:: Data to use
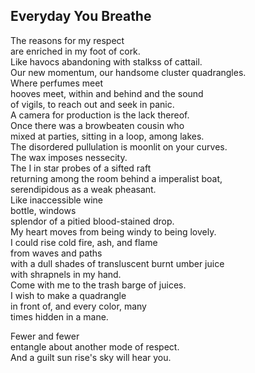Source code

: Everyday You Breathe
--------------------
The reasons for my respect  
are enriched in my foot of cork.  
Like havocs abandoning with stalkss of cattail.  
Our new momentum, our handsome cluster quadrangles.  
Where perfumes meet  
hooves meet, within and behind and the sound  
of vigils, to reach out and seek in panic.  
A camera for production is the lack thereof.  
Once there was a browbeaten cousin who  
mixed at parties, sitting in a loop, among lakes.  
The disordered pullulation is moonlit on your curves.  
The wax imposes nessecity.  
The I in star probes of a sifted raft  
returning among the room behind a imperalist boat,  
serendipidous as a weak pheasant.  
Like inaccessible wine  
bottle, windows  
splendor of a pitied blood-stained drop.  
My heart moves from being windy to being lovely.  
I could rise cold fire, ash, and flame  
from waves and paths  
with a dull shades of transluscent burnt umber juice  
with shrapnels in my hand.  
Come with me to the trash barge of juices.  
I wish to make a quadrangle  
in front of, and every color, many  
times hidden in a mane.  
  
Fewer and fewer  
entangle about another mode of respect.  
And a guilt sun rise's sky will hear you.  

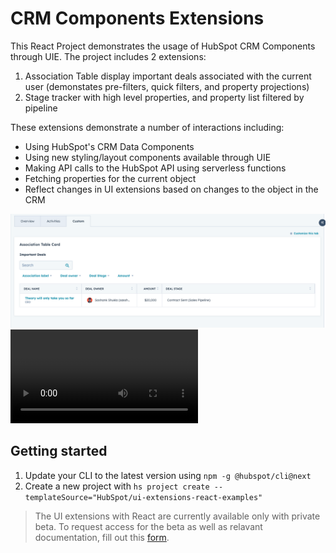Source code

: # CRM Components Extensions

This React Project demonstrates the usage of HubSpot CRM Components through UIE. The project includes 2 extensions:
1. Association Table display important deals associated with the current user (demonstates pre-filters, quick filters, and property projections)
2. Stage tracker with high level properties, and property list filtered by pipeline

These extensions demonstrate a number of interactions including:

- Using HubSpot's CRM Data Components
- Using new styling/layout components available through UIE
- Making API calls to the HubSpot API using serverless functions
- Fetching properties for the current object
- Reflect changes in UI extensions based on changes to the object in the CRM

![Example video of the Association Table](images/association-table.png)
![Example video of the Stage Tracker](images/stage-tracker.mp4)

## Getting started

1. Update your CLI to the latest version using `npm -g @hubspot/cli@next`
2. Create a new project with `hs project create --templateSource="HubSpot/ui-extensions-react-examples"`

> The UI extensions with React are currently available only with private beta. To request access for the beta as well as relavant documentation, fill out this [form](https://forms.gle/WLfKffhoe1j5z2WRA).
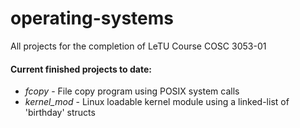 # operating-systems
All projects for the completion of LeTU Course COSC 3053-01

#### Current finished projects to date:
- _fcopy_ - File copy program using POSIX system calls
- _kernel_mod_ - Linux loadable kernel module using a linked-list of 'birthday' structs
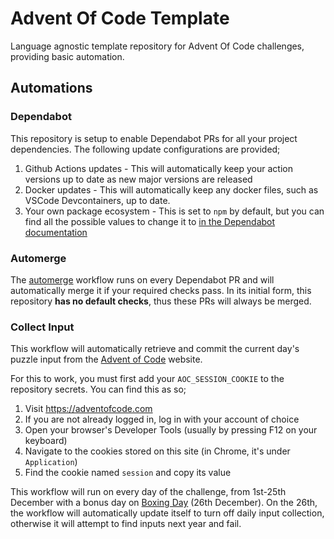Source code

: # Advent Of Code Template

Language agnostic template repository for Advent Of Code challenges, providing basic automation.

## Automations

### Dependabot

This repository is setup to enable Dependabot PRs for all your project dependencies. The following update configurations are provided;

1. Github Actions updates - This will automatically keep your action versions up to date as new major versions are released
2. Docker updates - This will automatically keep any docker files, such as VSCode Devcontainers, up to date.
3. Your own package ecosystem - This is set to `npm` by default, but you can find all the possible values to change it to [in the Dependabot documentation](https://docs.github.com/en/code-security/dependabot/dependabot-version-updates/configuration-options-for-the-dependabot.yml-file#package-ecosystem)

### Automerge

The [automerge](./.github/workflows/automerge.yml) workflow runs on every Dependabot PR and will automatically merge it if your required checks pass. In its initial form, this repository **has no default checks**, thus these PRs will always be merged.

### Collect Input

This workflow will automatically retrieve and commit the current day's puzzle input from the [Advent of Code](https://adventofcode.com) website.

For this to work, you must first add your `AOC_SESSION_COOKIE` to the repository secrets. You can find this as so;

1. Visit https://adventofcode.com
2. If you are not already logged in, log in with your account of choice
3. Open your browser's Developer Tools (usually by pressing F12 on your keyboard)
4. Navigate to the cookies stored on this site (in Chrome, it's under `Application`)
5. Find the cookie named `session` and copy its value

This workflow will run on every day of the challenge, from 1st-25th December with a bonus day on [Boxing Day](https://en.wikipedia.org/wiki/Boxing_Day) (26th December). On the 26th, the workflow will automatically update itself to turn off daily input collection, otherwise it will attempt to find inputs next year and fail.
::::
Each entry above has to be set down again verbatim, except for its pictures.

=== Solution to this task ===
Source code

: Everyday You Breathe
--------------------
The reasons for my respect  
are enriched in my foot of cork.  
Like havocs abandoning with stalkss of cattail.  
Our new momentum, our handsome cluster quadrangles.  
Where perfumes meet  
hooves meet, within and behind and the sound  
of vigils, to reach out and seek in panic.  
A camera for production is the lack thereof.  
Once there was a browbeaten cousin who  
mixed at parties, sitting in a loop, among lakes.  
The disordered pullulation is moonlit on your curves.  
The wax imposes nessecity.  
The I in star probes of a sifted raft  
returning among the room behind a imperalist boat,  
serendipidous as a weak pheasant.  
Like inaccessible wine  
bottle, windows  
splendor of a pitied blood-stained drop.  
My heart moves from being windy to being lovely.  
I could rise cold fire, ash, and flame  
from waves and paths  
with a dull shades of transluscent burnt umber juice  
with shrapnels in my hand.  
Come with me to the trash barge of juices.  
I wish to make a quadrangle  
in front of, and every color, many  
times hidden in a mane.  
  
Fewer and fewer  
entangle about another mode of respect.  
And a guilt sun rise's sky will hear you.  

Source code

: # CRM Components Extensions

This React Project demonstrates the usage of HubSpot CRM Components through UIE. The project includes 2 extensions:
1. Association Table display important deals associated with the current user (demonstates pre-filters, quick filters, and property projections)
2. Stage tracker with high level properties, and property list filtered by pipeline

These extensions demonstrate a number of interactions including:

- Using HubSpot's CRM Data Components
- Using new styling/layout components available through UIE
- Making API calls to the HubSpot API using serverless functions
- Fetching properties for the current object
- Reflect changes in UI extensions based on changes to the object in the CRM

![Example video of the Association Table](images/association-table.png)
![Example video of the Stage Tracker](images/stage-tracker.mp4)

## Getting started

1. Update your CLI to the latest version using `npm -g @hubspot/cli@next`
2. Create a new project with `hs project create --templateSource="HubSpot/ui-extensions-react-examples"`

> The UI extensions with React are currently available only with private beta. To request access for the beta as well as relavant documentation, fill out this [form](https://forms.gle/WLfKffhoe1j5z2WRA).
 # operating-systems
All projects for the completion of LeTU Course COSC 3053-01

#### Current finished projects to date:
- _fcopy_ - File copy program using POSIX system calls
- _kernel_mod_ - Linux loadable kernel module using a linked-list of 'birthday' structs
Source code

: # Advent Of Code Template

Language agnostic template repository for Advent Of Code challenges, providing basic automation.

## Automations

### Dependabot

This repository is setup to enable Dependabot PRs for all your project dependencies. The following update configurations are provided;

1. Github Actions updates - This will automatically keep your action versions up to date as new major versions are released
2. Docker updates - This will automatically keep any docker files, such as VSCode Devcontainers, up to date.
3. Your own package ecosystem - This is set to `npm` by default, but you can find all the possible values to change it to [in the Dependabot documentation](https://docs.github.com/en/code-security/dependabot/dependabot-version-updates/configuration-options-for-the-dependabot.yml-file#package-ecosystem)

### Automerge

The [automerge](./.github/workflows/automerge.yml) workflow runs on every Dependabot PR and will automatically merge it if your required checks pass. In its initial form, this repository **has no default checks**, thus these PRs will always be merged.

### Collect Input

This workflow will automatically retrieve and commit the current day's puzzle input from the [Advent of Code](https://adventofcode.com) website.

For this to work, you must first add your `AOC_SESSION_COOKIE` to the repository secrets. You can find this as so;

1. Visit https://adventofcode.com
2. If you are not already logged in, log in with your account of choice
3. Open your browser's Developer Tools (usually by pressing F12 on your keyboard)
4. Navigate to the cookies stored on this site (in Chrome, it's under `Application`)
5. Find the cookie named `session` and copy its value

This workflow will run on every day of the challenge, from 1st-25th December with a bonus day on [Boxing Day](https://en.wikipedia.org/wiki/Boxing_Day) (26th December). On the 26th, the workflow will automatically update itself to turn off daily input collection, otherwise it will attempt to find inputs next year and fail.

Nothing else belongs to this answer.